In each use, the word "idios" refers to "one's own" and establishes possession, grammatically.

So to say it is not "one's own" is to establish non-possession. Meaning?

That the interpretation of scripture is NOT interpreted in II Peter by man's will, even as a result of external stimuli. Man did not "possess" the interpretation of scripture, it was not "of" him or nor did it belong "to" him.

This is the clarity provided by a word study when we know how to go about it according to the texts.

No prophesy is of any "one's own" interpretation.

We looked at "private."

Now we will look at "interpretation."

"Interpretation," found on page 519 in this edition of Young's, is "epilusis," and is defined as "letting loose." The prophesies are of no man's "letting loose."

"Epilusis" is used only here in II Peter this one time, and again you will find this out by looking in the lexicon-index.

Whenever a word is used only once in scripture it is usually of spectacular importance. You will find this the rule as you come to be aware of the key words you seek out in the future.

Special care should be used to understand such words correctly.

We cannot trace the use of a word used only once through Scripture. Thus, to attain further clarity, we will now look at root words.

"Epilusis" comes from the word "epiluo."

"Epiluo" itself is used only twice, in Acts 19:39 as "determined" and in Mark 4:34 as "expound."
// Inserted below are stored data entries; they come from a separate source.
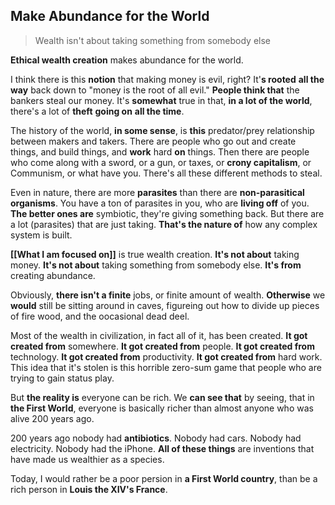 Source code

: ## Make Abundance for the World
> Wealth isn't about taking something from somebody else

__Ethical wealth creation__ makes abundance for the world.

I think there is this __notion__ that making money is evil, right?
It'__s rooted__ **all the way** back down to "money is the root of all evil."
__People think that__ the bankers steal our money.
It's __somewhat__ true in that,
__in a lot of the world__, 
there's a lot of **theft** __going on__ **all the time**.

The history of the world, __in some sense__, is **this** predator/prey relationship between makers and takers.
There are people who go out and create things, and build things, and __work__ hard __on__ things.
Then there are people who come along with a sword, or a gun, or taxes, or __crony capitalism__, or Communism, or what have you. There's all these different methods to steal.

Even in nature, there are more __parasites__ than there are __non-parasitical organisms__.
You have a ton of parasites in you, who are __living off__ of you.
__The better ones are__ symbiotic, they're giving something back.
But there are a lot (parasites) that are just taking. __That's the nature of__ how any complex system is built.

__[[What I am focused on]]__ is true wealth creation.
__It's not about__ taking money. 
__It's not about__ taking something from somebody else. 
__It's from__ creating abundance.

Obviously, __there isn't a finite__ jobs, or finite amount of wealth. 
__Otherwise__ we __would__ still be sitting around in caves, figureing out how to divide up pieces of fire wood, and the oocasional dead deel.

Most of the wealth in civilization, in fact all of it, has been created. 
__It got created from__ somewhere. 
__It got created from__ people. 
__It got created from__ technology. 
__It got created from__ productivity. 
__It got created from__ hard work.
This idea that it's stolen is this horrible zero-sum game that people who are trying to gain status play.

But __the reality is__ everyone can be rich.
We __can see that__ by seeing, that in __the First World__, everyone is basically richer than almost anyone who was alive 200 years ago.

200 years ago nobody had __antibiotics__.
Nobody had cars.
Nobody had electricity.
Nobody had the iPhone.
__All of these things__ are inventions that have made us wealthier as a species.

Today, I would rather be a poor persion in __a First World country__, than be a rich person in __Louis the XIV's France__.
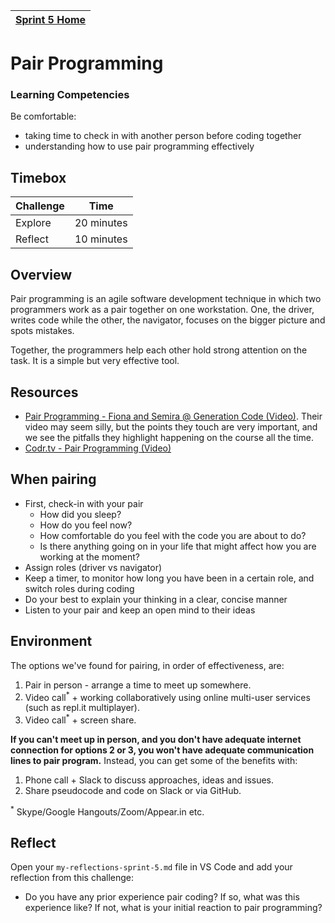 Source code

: [Sprint 5 Home](README.md)|
---|

# Pair Programming

### Learning Competencies
Be comfortable:
 - taking time to check in with another person before coding together
 - understanding how to use pair programming effectively

## Timebox

Challenge | Time|
------------|----------|
Explore | 20 minutes
Reflect | 10 minutes

## Overview

Pair programming is an agile software development technique in which two programmers work as a pair together on one workstation. One, the driver, writes code while the other, the navigator, focuses on the bigger picture and spots mistakes.

Together, the programmers help each other hold strong attention on the task. It is a simple but very effective tool.

## Resources

- [Pair Programming - Fiona and Semira @ Generation Code (Video)](https://www.youtube.com/watch?v=vgkahOzFH2Q). Their video may seem silly, but the points they touch are very important, and we see the pitfalls they highlight happening on the course all the time.
- [Codr.tv - Pair Programming (Video)](https://www.youtube.com/watch?v=5ySLQ5_cQ34)

## When pairing

- First, check-in with your pair
    - How did you sleep?
    - How do you feel now?
    - How comfortable do you feel with the code you are about to do?
    - Is there anything going on in your life that might affect how you are working at the moment?
- Assign roles (driver vs navigator)
- Keep a timer, to monitor how long you have been in a certain role, and switch roles during coding
- Do your best to explain your thinking in a clear, concise manner
- Listen to your pair and keep an open mind to their ideas

## Environment
The options we've found for pairing, in order of effectiveness, are:

1. Pair in person - arrange a time to meet up somewhere.
2. Video call<sup>&#42;</sup> + working collaboratively using online multi-user services (such as repl.it multiplayer).
3. Video call<sup>&#42;</sup> + screen share.

**If you can't meet up in person, and you don't have adequate internet connection for options 2 or 3, you won't have adequate communication lines to pair program.** Instead, you can get some of the benefits with:

1. Phone call + Slack to discuss approaches, ideas and issues.
2. Share pseudocode and code on Slack or via GitHub.

<sup>&#42;</sup> Skype/Google Hangouts/Zoom/Appear.in etc.

## Reflect

Open your `my-reflections-sprint-5.md` file in VS Code and add your reflection from this challenge:

- Do you have any prior experience pair coding? If so, what was this experience like? If not, what is your initial reaction to pair programming? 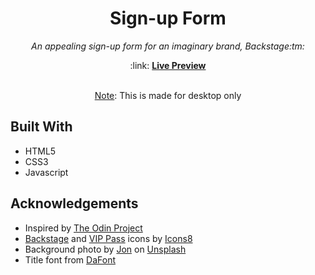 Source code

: <h1 align="center">Sign-up Form</h1>

<p align="center"><em>An appealing sign-up form for an imaginary brand, Backstage:tm:</em></p>
<p align="center">:link: <a href="https://skharat8.github.io/sign-up-form"><strong>Live Preview</strong></a></p>

<p align="center"><br/><u>Note</u>: This is made for desktop only</p>

## Built With

- HTML5
- CSS3
- Javascript

## Acknowledgements

- Inspired by [The Odin Project](https://www.theodinproject.com/lessons/node-path-intermediate-html-and-css-sign-up-form)
- [Backstage](https://icons8.com/icon/cS2EKu8kKCRH/stage) and [VIP Pass](https://icons8.com/icons/set/vip-pass) icons by [Icons8](https://icons8.com/)
- Background photo by [Jon](https://unsplash.com/@j_mk18) on [Unsplash](https://unsplash.com/photos/r8AFUpRp0J0)
- Title font from [DaFont](https://www.dafont.com/black-streamer.font)
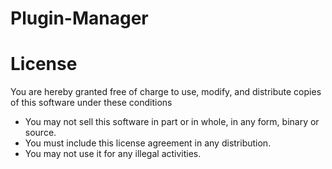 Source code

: # Plugin-Manager

# License
You are hereby granted free of charge to use, modify, and distribute copies of this software under these conditions
- You may not sell this software in part or in whole, in any form, binary or source.
- You must include this license agreement in any distribution. 
- You may not use it for any illegal activities.

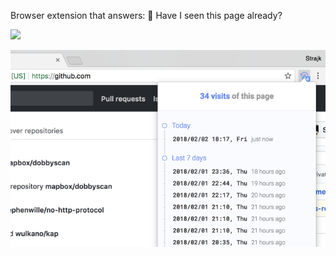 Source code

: Browser extension that answers: 🧐 Have I seen this page already?

<a href="https://chrome.google.com/webstore/detail/obbagdpmhdfcjmdkgljofmogcdaojmpm">
  <img src="https://gui.apex.sh/component?name=FlatButton&amp;config=%7B%22text%22%3A%22ADD%20TO%20CHROME%22%2C%22color%22%3A%226089F0%22%7D">
</a>

<p align="center">
  <img src="./design/screen.png" />
</p>
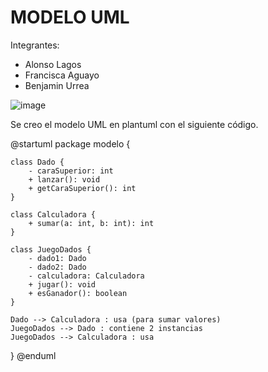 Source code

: 
# MODELO UML #


Integrantes:
- Alonso Lagos
- Francisca Aguayo
- Benjamin Urrea



![image](https://github.com/user-attachments/assets/aaecc75f-7e7a-47d5-83ce-375cef7c7b82)

Se creo el modelo UML en plantuml con el siguiente código.

@startuml
package modelo {

    class Dado {
        - caraSuperior: int
        + lanzar(): void
        + getCaraSuperior(): int
    }

    class Calculadora {
        + sumar(a: int, b: int): int
    }

    class JuegoDados {
        - dado1: Dado
        - dado2: Dado
        - calculadora: Calculadora
        + jugar(): void
        + esGanador(): boolean
    }

    Dado --> Calculadora : usa (para sumar valores)
    JuegoDados --> Dado : contiene 2 instancias
    JuegoDados --> Calculadora : usa
}
@enduml
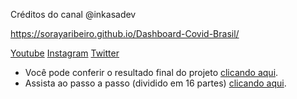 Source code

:   Créditos do canal @inkasadev
  
  https://sorayaribeiro.github.io/Dashboard-Covid-Brasil/

 [Youtube](https://youtube.com/inkasadev)
 [Instagram](https://www.instagram.com/inkasadev/) 
 [Twitter](https://twitter.com/inkasadev)

 - Você pode conferir o resultado final do projeto [clicando aqui](https://covidbrasil.surge.sh/).
- Assista ao passo a passo (dividido em 16 partes) [clicando aqui](https://www.youtube.com/playlist?list=PL28O_hEAqjAtrzJJXD7rwqKoovujTpTwX).
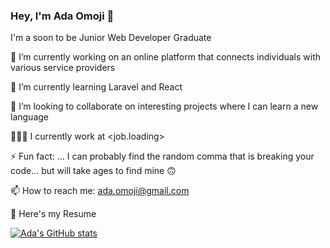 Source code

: ### Hey, I'm Ada Omoji 👋

I'm a soon to be Junior Web Developer Graduate

🔭 I’m currently working on an online platform that connects individuals with various service providers

🌱 I’m currently learning Laravel and React

👯 I’m looking to collaborate on interesting projects where I can learn a new language

👩🏾‍💻 I currently work at <job.loading>

⚡ Fun fact: ... I can probably find the random comma that is breaking your code... but will take ages to find mine 🙃

📫 How to reach me: ada.omoji@gmail.com

📄 Here's my Resume

[![Ada's GitHub stats](https://github-readme-stats.vercel.app/api?username=ada-omoji&show_icons=true)](https://github.com/ada-omoji/github-readme-stats)
<!-- 
- 🤔 I’m looking for help with ...
- 💬 Ask me about ... -->

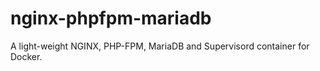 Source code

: # nginx-phpfpm-mariadb
A light-weight NGINX, PHP-FPM, MariaDB and Supervisord container for Docker.
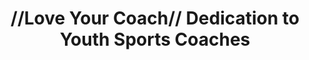 ---
pid: CH945
title: "//Love Your Coach// Dedication to Youth Sports Coaches"
location_transcription: Ogontz + Walnut Lane (on the island)
zipcode: '19138'
outside_phl: 
neighborhood: West Oak Lane
age: '33'
age_range: 30-39
instagram: 
image_file_name: CH_945.jpg
proposal_transcription: 
topic: Sports
topic_summary: '0'
type: Other No Form
keywords_other: coach
credit: Michael Ivey
image_labels: 
twitter: TheTrueMikeTV
facebook: 
permalink: "/monuments/ch945/"
layout: item-page
--- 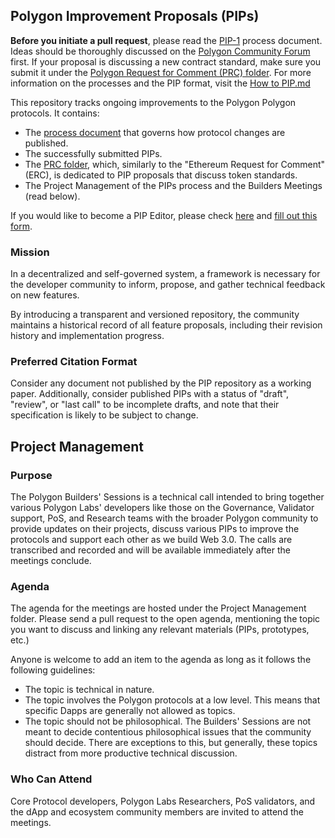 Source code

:## Polygon Improvement Proposals (PIPs)

**Before you initiate a pull request**, please read the [PIP-1](https://github.com/hrook1/Polygon-Improvement-Proposals/blob/main/PIPs/PIP%20-1%20.md) process document. Ideas should be thoroughly discussed on the [Polygon Community Forum](https://forum.polygon.technology/) first.
If your proposal is discussing a new contract standard, make sure you submit it under the [Polygon Request for Comment (PRC) folder](https://github.com/hrook1/Polygon-Improvement-Proposals/tree/main/PIP/PRC).
For more information on the processes and the PIP format, visit the [How to PIP.md](https://github.com/hrook1/Polygon-Improvement-Proposals/blob/main/How%20to%20PIP.md)

This repository tracks ongoing improvements to the Polygon Polygon protocols. It contains:

- The [process document](https://forum.polygon.technology/) that governs how protocol changes are published.
- The successfully submitted PIPs.
- The [PRC folder](https://github.com/hrook1/Polygon-Improvement-Proposals/tree/main/PIP/PRC), which, similarly to the "Ethereum Request for Comment" (ERC), is dedicated to PIP proposals that discuss token standards.
- The Project Management of the PIPs process and the Builders Meetings (read below).

If you would like to become a PIP Editor, please check [here](https://github.com/hrook1/Polygon-Improvement-Proposals/blob/main/How%20to%20become%20a%20PIP%20Editor.md) and [fill out this form](https://docs.google.com/forms/d/e/1FAIpQLSc6GYClhafq5sPsRDhvJeCf66dCq_iwKzwdv8uVIfu_4Y1YLw/viewform).

### Mission

In a decentralized and self-governed system, a framework is necessary for the developer community to inform, propose, and gather technical feedback on new features.

By introducing a transparent and versioned repository, the community maintains a historical record of all feature proposals, including their revision history and implementation progress.

### Preferred Citation Format

Consider any document not published by the PIP repository as a working paper. Additionally, consider published PIPs with a status of "draft", "review", or "last call" to be incomplete drafts, and note that their specification is likely to be subject to change.

## Project Management

### Purpose

The Polygon Builders' Sessions is a technical call intended to bring together various Polygon Labs' developers like those on the Governance, Validator support, PoS, and Research teams with the broader Polygon community to provide updates on their projects, discuss various PIPs to improve the protocols and support each other as we build Web 3.0.
The calls are transcribed and recorded and will be available immediately after the meetings conclude.

### Agenda

The agenda for the meetings are hosted under the Project Management folder. Please send a pull request to the open agenda, mentioning the topic you want to discuss and linking any relevant materials (PIPs, prototypes, etc.)

Anyone is welcome to add an item to the agenda as long as it follows the following guidelines:

- The topic is technical in nature.
- The topic involves the Polygon protocols at a low level. This means that specific Dapps are generally not allowed as topics.
- The topic should not be philosophical. The Builders' Sessions are not meant to decide contentious philosophical issues that the community should decide. There are exceptions to this, but generally, these topics distract from more productive technical discussion.

### Who Can Attend

Core Protocol developers, Polygon Labs Researchers, PoS validators, and the dApp and ecosystem community members are invited to attend the meetings.
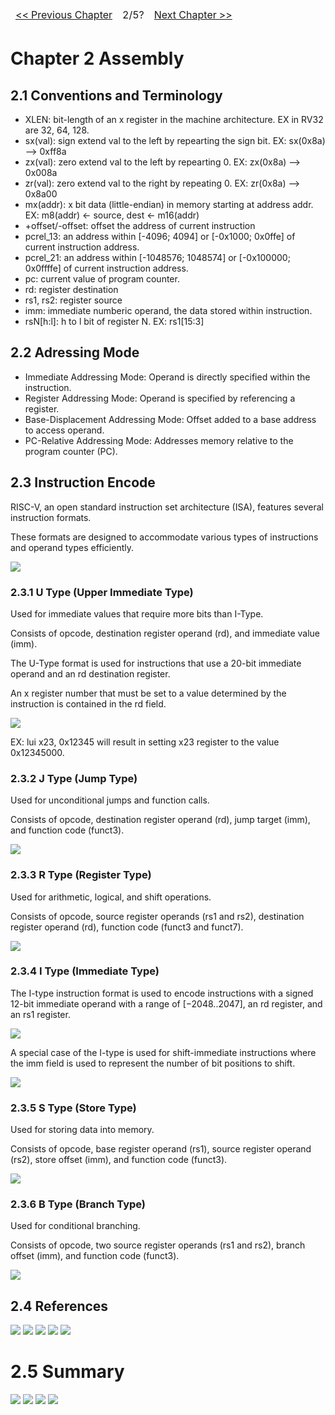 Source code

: <table>
    <thead>
        <td>
            <a href="./01. Storage.md"><< Previous Chapter</a>
        </td>
        <td>
            2/5?
        </td>
        <td>
            <a href="">Next Chapter >></a>
        </td>
    </thead>
</table>

<h1>
  <span>Chapter 2</span>
  <span>Assembly</span>
</h1>

## 2.1 Conventions and Terminology
- XLEN: bit-length of an x register in the machine architecture. EX in RV32 are 32, 64, 128.
- sx(val): sign extend val to the left by repearting the sign bit. EX: sx(0x8a) --> 0xff8a
- zx(val): zero extend val to the left by repearting 0. EX: zx(0x8a) --> 0x008a
- zr(val): zero extend val to the right by repeating 0. EX: zr(0x8a) --> 0x8a00
- mx(addr): x bit data (little-endian) in memory starting at address addr. EX: m8(addr) <- source, dest <- m16(addr)
- +offset/-offset: offset the address of current instruction
- pcrel_13: an address within [-4096; 4094] or [-0x1000; 0x0ffe] of current instruction address.
- pcrel_21: an address within [-1048576; 1048574] or [-0x100000; 0x0ffffe] of current instruction address.
- pc: current value of program counter.
- rd: register destination
- rs1, rs2: register source
- imm: immediate numberic operand, the data stored within instruction.
- rsN[h:l]: h to l bit of register N. EX: rs1[15:3]
## 2.2 Adressing Mode
- Immediate Addressing Mode: Operand is directly specified within the instruction.
- Register Addressing Mode: Operand is specified by referencing a register.
- Base-Displacement Addressing Mode: Offset added to a base address to access operand.
- PC-Relative Addressing Mode: Addresses memory relative to the program counter (PC).
## 2.3 Instruction Encode
RISC-V, an open standard instruction set architecture (ISA), features several instruction formats.

These formats are designed to accommodate various types of instructions and operand types efficiently.

<img src="./Imgs/IEF.png">

### 2.3.1 U Type (Upper Immediate Type)
Used for immediate values that require more bits than I-Type.

Consists of opcode, destination register operand (rd), and immediate value (imm).

The U-Type format is used for instructions that use a 20-bit immediate operand and an rd destination register.

An x register number that must be set to a value determined by the instruction is contained in the rd field.

<img src="./Imgs/U.png">

EX: lui x23, 0x12345 will result in setting x23 register to the value 0x12345000.

### 2.3.2 J Type (Jump Type)
Used for unconditional jumps and function calls.

Consists of opcode, destination register operand (rd), jump target (imm), and function code (funct3).

<img src="./Imgs/J.png">

### 2.3.3 R Type (Register Type)
Used for arithmetic, logical, and shift operations.

Consists of opcode, source register operands (rs1 and rs2), destination register operand (rd), function code (funct3 and funct7).

<img src="./Imgs/R.png">

### 2.3.4 I Type (Immediate Type)
The I-type instruction format is used to encode instructions with a signed 12-bit immediate operand with a range of [−2048..2047], an rd register, and an rs1 register.

<img src="./Imgs/I.png">

A special case of the I-type is used for shift-immediate instructions where the imm field is used to represent the number of bit positions to shift.

<img src="./Imgs/I_0.png">

### 2.3.5 S Type (Store Type)
Used for storing data into memory.

Consists of opcode, base register operand (rs1), source register operand (rs2), store offset (imm), and function code (funct3).

<img src="./Imgs/S.png">

### 2.3.6 B Type (Branch Type)
Used for conditional branching.

Consists of opcode, two source register operands (rs1 and rs2), branch offset (imm), and function code (funct3).

<img src="./Imgs/B.png">

## 2.4 References

<img src="./Imgs/0001.jpg">
<img src="./Imgs/0002.jpg">
<img src="./Imgs/0003.jpg">
<img src="./Imgs/0004.jpg">
<img src="./Imgs/0005.jpg">

# 2.5 Summary

<img src="./Imgs/0086.jpg">
<img src="./Imgs/0087.jpg">
<img src="./Imgs/0088.jpg">
<img src="./Imgs/0089.jpg"> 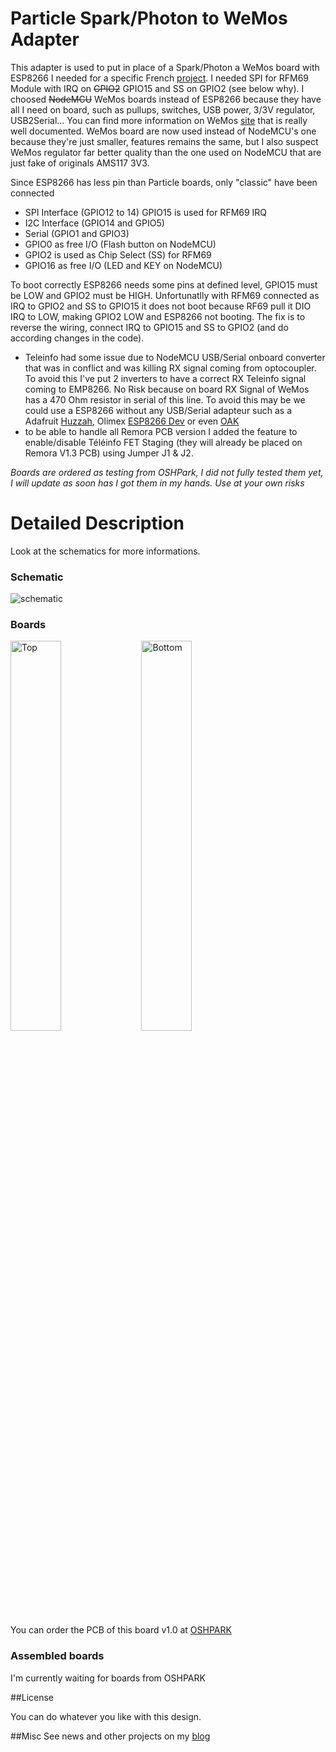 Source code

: Particle Spark/Photon to WeMos Adapter
======================================

This adapter is used to put in place of a Spark/Photon a WeMos board with ESP8266 I needed for a specific French [project][3]. I needed SPI for RFM69 Module with IRQ on ~~GPIO2~~ GPIO15 and SS on GPIO2 (see below why).
I choosed ~~NodeMCU~~ WeMos boards instead of ESP8266 because they have all I need on board, such as pullups, switches, USB power, 3/3V regulator, USB2Serial... You can find more information on WeMos [site][1] that is really well documented.
WeMos board are now used instead of NodeMCU's one because they're just smaller, features remains the same, but I also suspect WeMos regulator far better quality than the one used on NodeMCU that are just fake of originals AMS117 3V3.

Since ESP8266 has less pin than Particle boards, only "classic" have been connected

- SPI Interface (GPIO12 to 14) GPIO15 is used for RFM69 IRQ
- I2C Interface (GPIO14 and GPIO5)
- Serial (GPIO1 and GPIO3)
- GPIO0 as free I/O (Flash button on NodeMCU)
- GPIO2 is used as Chip Select (SS) for RFM69
- GPIO16 as free I/O (LED and KEY on NodeMCU)

To boot correctly ESP8266 needs some pins at defined level, GPIO15 must be LOW and GPIO2 must be HIGH. Unfortunatlly with RFM69 connected as IRQ to GPIO2 and SS to GPIO15 it does not boot because RF69 pull it DIO IRQ to LOW, making GPIO2 LOW and ESP8266 not booting. The fix is to reverse the wiring, connect IRQ to GPIO15 and SS to GPIO2 (and do according changes in the code). 
- Teleinfo had some issue due to NodeMCU USB/Serial onboard converter that was in conflict and was killing RX signal coming from optocoupler. To avoid this I've put 2 inverters to have a correct RX Teleinfo signal coming to EMP8266. No Risk because on board RX Signal of WeMos has a 470 Ohm resistor in serial of this line. To avoid this may be we could use a ESP8266 without any USB/Serial adapteur such as a Adafruit [Huzzah][5], Olimex [ESP8266 Dev][6] or even [OAK][6]
- to be able to handle all Remora PCB version I added the feature to enable/disable Téléinfo FET Staging (they will already be placed on Remora V1.3 PCB) using Jumper J1 & J2.

*Boards are ordered as testing from OSHPark, I did not fully tested them yet, I will update as soon has I got them in my hands. Use at your own risks*

Detailed Description
====================

Look at the schematics for more informations.

### Schematic  
![schematic](https://raw.githubusercontent.com/hallard/Particle2WeMos/master/Particle2WeMos-sch.png)  

### Boards  
<img src="https://raw.githubusercontent.com/hallard/Particle2WeMos/master/Particle2WeMos-top.png" alt="Top" width="40%" height="40%">&nbsp;
<img src="https://raw.githubusercontent.com/hallard/Particle2WeMos/master/Particle2WeMos-bot.png" alt="Bottom" width="40%" height="40%">&nbsp; 


You can order the PCB of this board v1.0 at [OSHPARK][4]

### Assembled boards

I'm currently waiting for boards from OSHPARK


##License

You can do whatever you like with this design.

##Misc
See news and other projects on my [blog][2] 
 
[1]: http://www.wemos.cc/wiki/doku.php?id=en:d1_mini
[2]: https://hallard.me
[3]: https://github.com/thibdct/programmateur-fil-pilote-wifi/tree/master/Logiciel/remora
[4]: https://oshpark.com/shared_projects/rnk2lmmh
[5]: https://www.adafruit.com/product/2471
[6]: https://www.olimex.com/Products/IoT/MOD-WIFI-ESP8266-DEV/
[7]: http://digistump.com/products/145

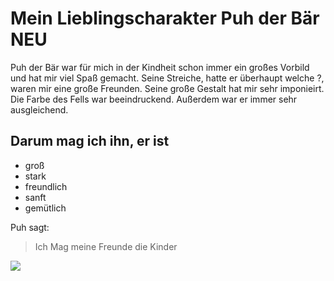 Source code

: # Mein Lieblingscharakter Puh der Bär NEU

Puh der Bär war für mich in der Kindheit schon immer ein großes Vorbild und hat mir viel Spaß gemacht.
Seine Streiche, hatte er überhaupt welche ?, waren mir eine große Freunden. Seine große Gestalt hat mir
sehr imponieirt. Die Farbe des Fells war beeindruckend. Außerdem war er immer sehr ausgleichend.

## Darum mag ich ihn, er ist

* groß
* stark
* freundlich
* sanft
* gemütlich

Puh sagt:

> Ich Mag meine Freunde die Kinder

<img src="https://www.stuttgarter-nachrichten.de/media.media.3bf864cc-646b-4548-b242-1ab6e171d931.original1024.jpg"/>

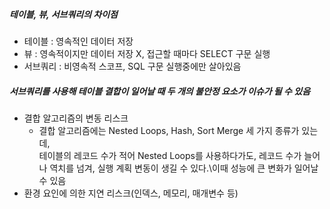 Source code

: ##### 테이블, 뷰, 서브쿼리의 차이점
+ 테이블 : 영속적인 데이터 저장
+ 뷰 : 영속적이지만 데이터 저장 X, 접근할 때마다 SELECT 구문 실행
+ 서브쿼리 : 비영속적 스코프, SQL 구문 실행중에만 살아있음

##### 서브쿼리를 사용해 테이블 결합이 일어날 때 두 개의 불안정 요소가 이슈가 될 수 있음
+ 결합 알고리즘의 변동 리스크
  - 결합 알고리즘에는 Nested Loops, Hash, Sort Merge 세 가지 종류가 있는데,  
  테이블의 레코드 수가 적어 Nested Loops를 사용하다가도, 레코드 수가 늘어나 역치를 넘겨, 실행 계획 변동이 생길 수 있다.\이때 성능에 큰 변화가 일어날 수 있음
+ 환경 요인에 의한 지연 리스크(인덱스, 메모리, 매개변수 등)
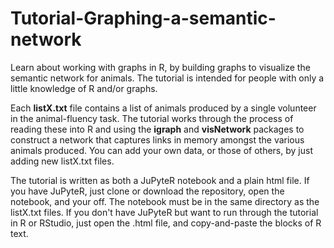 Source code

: # Tutorial-Graphing-a-semantic-network
Learn about working with graphs in R, by building graphs to visualize the semantic network for animals. The tutorial is intended for people with only a little knowledge of R and/or graphs.

Each **listX.txt** file contains a list of animals produced by a single volunteer in the animal-fluency task. The tutorial works through the process of reading these into R and using the **igraph** and **visNetwork** packages to construct a network that captures links in memory amongst the various animals produced. You can add your own data, or those of others, by just adding new listX.txt files.

The tutorial is written as both a JuPyteR notebook and a plain html file. If you have JuPyteR, just clone or download the repository, open the notebook, and your off. The notebook must be in the same directory as the listX.txt files. If you don't have JuPyteR but want to run through the tutorial in R or RStudio, just open the .html file, and copy-and-paste the blocks of R text.


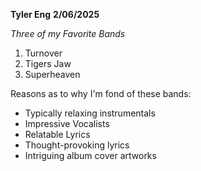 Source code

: **Tyler Eng**
**2/06/2025**

*Three of my Favorite Bands*
1. Turnover
2. Tigers Jaw
3. Superheaven

Reasons as to why I'm fond of these bands:
- Typically relaxing instrumentals
- Impressive Vocalists
- Relatable Lyrics
- Thought-provoking lyrics
- Intriguing album cover artworks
"And with many such parables spake he the word unto them, as they were able to hear it.

"But without a parable spake he not unto them: and when they were alone, he expounded all things to his disciples."

Mark 4:33&34

"But if ye enquire any thing concerning other matters, it shall be determined in a lawful assembly."

Acts 19:39

Jesus expounded, he "let loose," all things pertaining to his parables. Like letting loose dogs, he let loose, he released the explanations.

And a "lawful assembly" determined, "let loose," a judgment regarding the doctrines of those Christians allegedly pestering the city of Ephesus. The judgment was of their volition.

So "epilusis," "letting loose," expresses both volition and a releasing.

We find that "interpretation" is a mistranslation of II Peter. "Interpretation" indicates the way we are to understand the Word.

But "epilusis" actually refers to the way we came to receive the Scriptures originally.

The letting loose of the prophesies were of no one's volition or release, for "the prophecy came not in old time by the will of man: but holy men of God spake as they were moved by the Holy Ghost."

Yes, the men did the speaking, but what they spoke, or even that they were to speak, was of the volition and release of the Holy Ghost.

That is why men were moved to record the Scriptures.

That is why it is important to us not to stop at the first nice impression we get of what the scriptures mean, because we hold the Word of God in the highest regard.

After all, it is God's Word, and we hold God Himself in the highest regard.

We will not seek man's opinion as our standard of truth.

We will instead put our hand in the Father's through prayer so that His Spirit guides us to truth.

We will instead search daily as to what God Himself meant when, long ago, humans received truth through the hands of men who chose to respond to God, writing as they were moved by the Holy Ghost.